[Exercise description]: Filter the data for lines with the word "free", then copy every line so identified.

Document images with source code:
^^^^^^^^^^^^^^^^

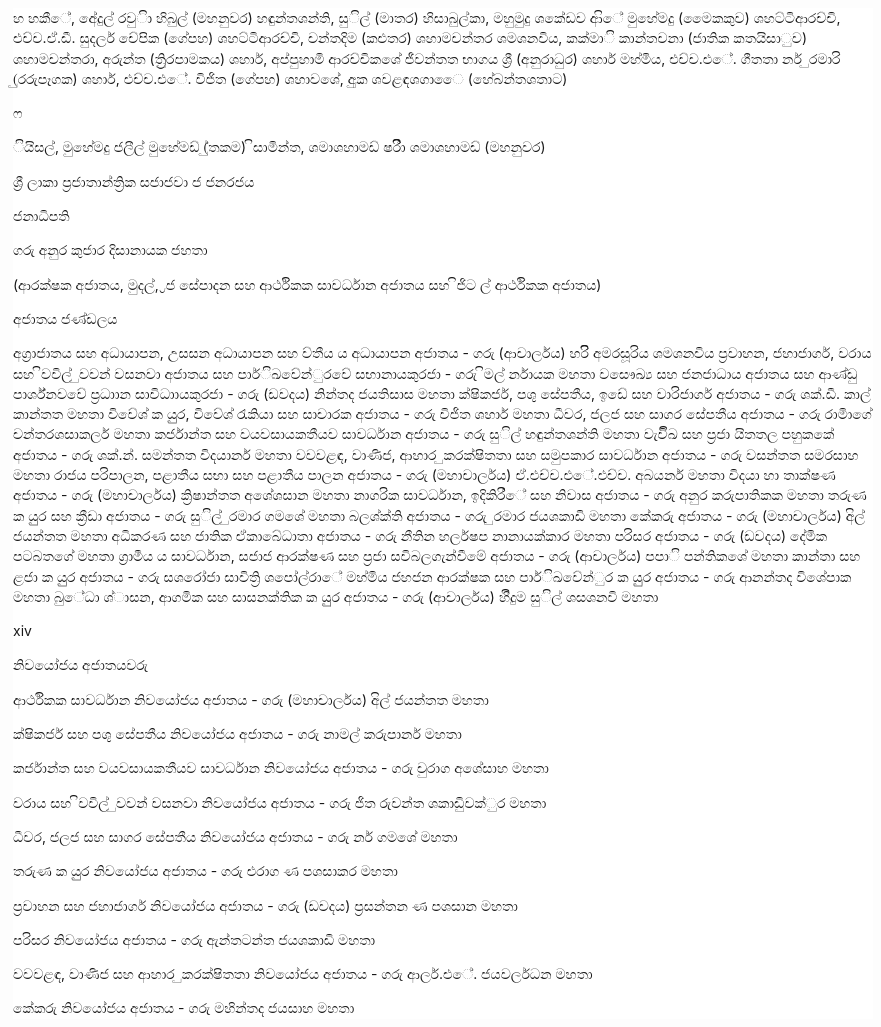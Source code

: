 හ හකීේ, අේදුල් රවුිා හිබුල් (මහනුවර) හඳුන්තශන්ති, සුිල් (මාතර) හිසාබුල්කා, මහුමුදු ශකේඩව ආිේ මුහේමදු (මෛකකුව) ශහට්ටිආරච්චි, එච්ච.ඒ.ඩී. සුදර්ල චේපික (ගේපහ) ශහට්ටිආරච්චි, චන්තදිම (කළුතර) ශහාමචන්තර ශමශනවිය, කක්මාි කාන්තචනා (ජාතික කතයිසාුව) ශහාමචන්තරා, අරුන්ත (ත්‍රිුරපාමකය) ශහාර්, අප්පුහාමි ආරච්චිකශේ ජීවන්තත භාගය ශ්‍රී (අනුරාධුර) ශහාර් මහ්මිය, එච්ච.එේ. ගීතතා ර්න ුරමාරි (ුරරුපෑගක) ශහාර්, එච්ච.එේ. විජිත (ගේපහ) ශහාවශේ, අුක ශවළඳශගාෛ (හේබන්තශතාට)

ෆ

ියිසල්, මුහේමදු ජලීල් මුහේමඩ් (ු්තකම) ිසාමින්ත, ශමාශහාමඩ් ෂරීිා ශමාශහාමඩ් (මහනුවර)

ශ්‍රී ලාකා ප්‍රජාතාන්ත්‍රික සජාජවා ජ ජනරජය

ජනාධිපති

ගරු අනුර කුජාර දිසානායක ජහතා

(ආරක්ෂක අජාතය, මුදල්, ්‍රජ සේපාදන සහ ආර්ථිකක සාවර්ධාන අජාතය සහ ිජිට ල් ආර්ථිකක අජාතය)

අජාතය ජණ්ඩලය

අග්‍රාජාතය සහ අධායාපන, උසසන අධායාපන සහ ව්තීය ය අධායාපන අජාතය - ගරු (ආචාර්ලය) හරිි අමරසූරිය ශමශනවිය ප්‍රවාහන, ජහාජාර්ග, වරාය සහ ිවවිල් ුවවන් වසනවා අජාතය සහ පාර්ිඛවේන්ුරවේ සභානායකුරජා - ගරු ිමල් ර්නායක මහතා වසෞඛ්‍ය සහ ජනජාධාය අජාතය සහ ආණ්ඩු පාර්ශ්නවවේ ප්‍රධාාන සාවිධාායකුරජා - ගරු (ඩවදය) නින්තද ජයතිසාස මහතා ක්ෂිකර්ජ, පශු සේපතීය, ඉඩේ සහ වාරිජාර්ග අජාතය - ගරු ශක්.ඩී. කාල් කාන්තත මහතා විවේශ් ක යුුර, විවේශ් රැකියා සහ සාචාරක අජාතය - ගරු විජිත ශහාර් මහතා ධීවර, ජලජ සහ සාගර සේපතීය අජාතය - ගරු රාමිාගේ චන්තරශසාකර්ල මහතා කර්ජාන්ත සහ වයවසායකතීයව සාවර්ධාන අජාතය - ගරු සුිල් හඳුන්තශන්ති මහතා වැවිිඛ සහ ප්‍රජා යිතතල පහුකකේ අජාතය - ගරු ශක්.න්. සමන්තත විදයාර්න මහතා වවවළඳ, වාණිජ, ආහාර ුකරක්ෂිතතා සහ සමුපකාර සාවර්ධාන අජාතය - ගරු වසන්තත සමරසාහ මහතා රාජය පරිපාලන, පළාතීය සභා සහ පළාතීය පාලන අජාතය - ගරු (මහාචාර්ලය) ඒ.එච්ච.එේ.එච්ච. අබයර්න මහතා විදයා හා තාක්ෂණ අජාතය - ගරු (මහාචාර්ලය) ක්‍රිෂාන්තත අශේශසාන මහතා නාගරික සාවර්ධාන, ඉදිකිරීේ සහ නිවාස අජාතය - ගරු අනුර කරුපාතිකක මහතා තරුණ ක යුුර සහ ක්‍රීඩා අජාතය - ගරු සුිල් ුරමාර ගමශේ මහතා බලශ්ක්ති අජාතය - ගරු ුරමාර ජයශකාඩි මහතා කේකරු අජාතය - ගරු (මහාචාර්ලය) අිල් ජයන්තත මහතා අධිකරණ සහ ජාතික ඒකාබේධාතා අජාතය - ගරු නීතින හර්ලෂප නානායක්කාර මහතා පරිසර අජාතය - ගරු (ඩවදය) දේමික පටබතගේ මහතා ග්‍රාමීය ය සාවර්ධාන, සජාජ ආරක්ෂණ සහ ප්‍රජා සවිබලගැන්වීමේ අජාතය - ගරු (ආචාර්ලය) පපාි පන්තිකශේ මහතා කාන්තා සහ ළජා ක යුුර අජාතය - ගරු සශරෝජා සාවිත්‍රි ශපෝල්රාේ මහ්මිය ජහජන ආරක්ෂක සහ පාර්ිඛවේන්ුර ක යුුර අජාතය - ගරු ආනන්තද විශේපාක මහතා බුේධා ශ්ාසන, ආගමික සහ සාසනක්තික ක යුුර අජාතය - ගරු (ආචාර්ලය) හිිදුම සුිල් ශසශනවි මහතා

xiv

නිවයෝජය අජාතයවරු

ආර්ථිකක සාවර්ධාන නිවයෝජය අජාතය - ගරු (මහාචාර්ලය) අිල් ජයන්තත මහතා

ක්ෂිකර්ජ සහ පශු සේපතීය නිවයෝජය අජාතය - ගරු නාමල් කරුපාර්න මහතා

කර්ජාන්ත සහ වයවසායකතීයව සාවර්ධාන නිවයෝජය අජාතය - ගරු චුරාග අශේසාහ මහතා

වරාය සහ ිවවිල් ුවවන් වසනවා නිවයෝජය අජාතය - ගරු ජිත රුවන්ත ශකාඩිුවක්ුර මහතා

ධීවර, ජලජ සහ සාගර සේපතීය නිවයෝජය අජාතය - ගරු ර්න ගමශේ මහතා

තරුණ ක යුුර නිවයෝජය අජාතය - ගරු එරාග ණ පශසාකර මහතා

ප්‍රවාහන සහ ජහාජාර්ග නිවයෝජය අජාතය - ගරු (ඩවදය) ප්‍රසන්තන ණ පශසාන මහතා

පරිසර නිවයෝජය අජාතය - ගරු ඇන්තටන්ත ජයශකාඩි මහතා

වවවළඳ, වාණිජ සහ ආහාර ුකරක්ෂිතතා නිවයෝජය අජාතය - ගරු ආර්ල.එේ. ජයවර්ලධන මහතා

කේකරු නිවයෝජය අජාතය - ගරු මහින්තද ජයසාහ මහතා
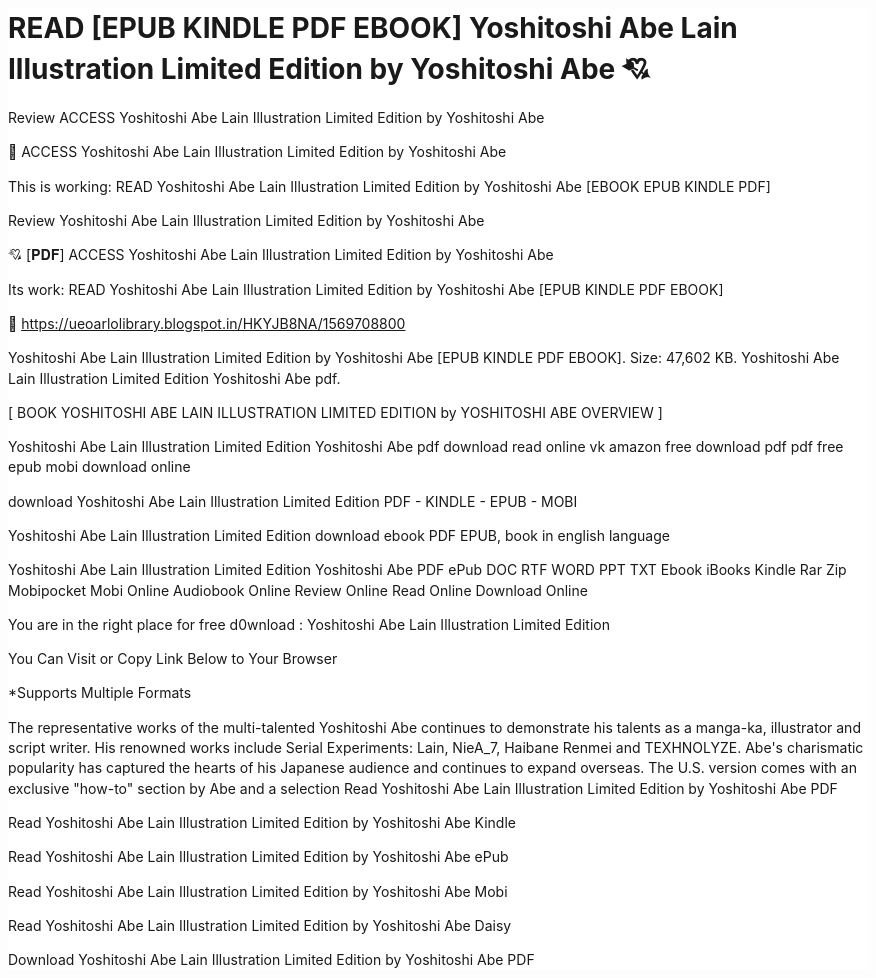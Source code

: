 # READ [EPUB KINDLE PDF EBOOK] Yoshitoshi Abe Lain Illustration Limited Edition by Yoshitoshi Abe 💘
Review ACCESS Yoshitoshi Abe Lain Illustration Limited Edition by Yoshitoshi Abe

📖 ACCESS Yoshitoshi Abe Lain Illustration Limited Edition by Yoshitoshi Abe

This is working: READ Yoshitoshi Abe Lain Illustration Limited Edition by Yoshitoshi Abe [EBOOK EPUB KINDLE PDF]


Review Yoshitoshi Abe Lain Illustration Limited Edition by Yoshitoshi Abe

💘 [𝐏𝐃𝐅] ACCESS Yoshitoshi Abe Lain Illustration Limited Edition by Yoshitoshi Abe

Its work: READ Yoshitoshi Abe Lain Illustration Limited Edition by Yoshitoshi Abe [EPUB KINDLE PDF EBOOK]



🎯 https://ueoarlolibrary.blogspot.in/HKYJB8NA/1569708800



Yoshitoshi Abe Lain Illustration Limited Edition by Yoshitoshi Abe [EPUB KINDLE PDF EBOOK]. Size: 47,602 KB. Yoshitoshi Abe Lain Illustration Limited Edition Yoshitoshi Abe pdf.

[ BOOK YOSHITOSHI ABE LAIN ILLUSTRATION LIMITED EDITION by YOSHITOSHI ABE OVERVIEW ]

Yoshitoshi Abe Lain Illustration Limited Edition Yoshitoshi Abe pdf download read online vk amazon free download pdf pdf free epub mobi download online

download Yoshitoshi Abe Lain Illustration Limited Edition PDF - KINDLE - EPUB - MOBI

Yoshitoshi Abe Lain Illustration Limited Edition download ebook PDF EPUB, book in english language

Yoshitoshi Abe Lain Illustration Limited Edition Yoshitoshi Abe PDF ePub DOC RTF WORD PPT TXT Ebook iBooks Kindle Rar Zip Mobipocket Mobi Online Audiobook Online Review Online Read Online Download Online

You are in the right place for free d0wnload : Yoshitoshi Abe Lain Illustration Limited Edition

You Can Visit or Copy Link Below to Your Browser

*Supports Multiple Formats

The representative works of the multi-talented Yoshitoshi Abe continues to demonstrate his talents as a manga-ka, illustrator and script writer. His renowned works include Serial Experiments: Lain, NieA_7, Haibane Renmei and TEXHNOLYZE. Abe's charismatic popularity has captured the hearts of his Japanese audience and continues to expand overseas. The U.S. version comes with an exclusive "how-to" section by Abe and a selection
Read Yoshitoshi Abe Lain Illustration Limited Edition by Yoshitoshi Abe PDF

Read Yoshitoshi Abe Lain Illustration Limited Edition by Yoshitoshi Abe Kindle

Read Yoshitoshi Abe Lain Illustration Limited Edition by Yoshitoshi Abe ePub

Read Yoshitoshi Abe Lain Illustration Limited Edition by Yoshitoshi Abe Mobi

Read Yoshitoshi Abe Lain Illustration Limited Edition by Yoshitoshi Abe Daisy

Download Yoshitoshi Abe Lain Illustration Limited Edition by Yoshitoshi Abe PDF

^^^^^^^^^^^^^^^^

[Output of the task]:
Yoshitoshi Abe Lain Illustration Limited Edition Yoshitoshi Abe pdf download read online vk amazon free download pdf pdf free epub mobi download online
You are in the right place for free d0wnload : Yoshitoshi Abe Lain Illustration Limited Edition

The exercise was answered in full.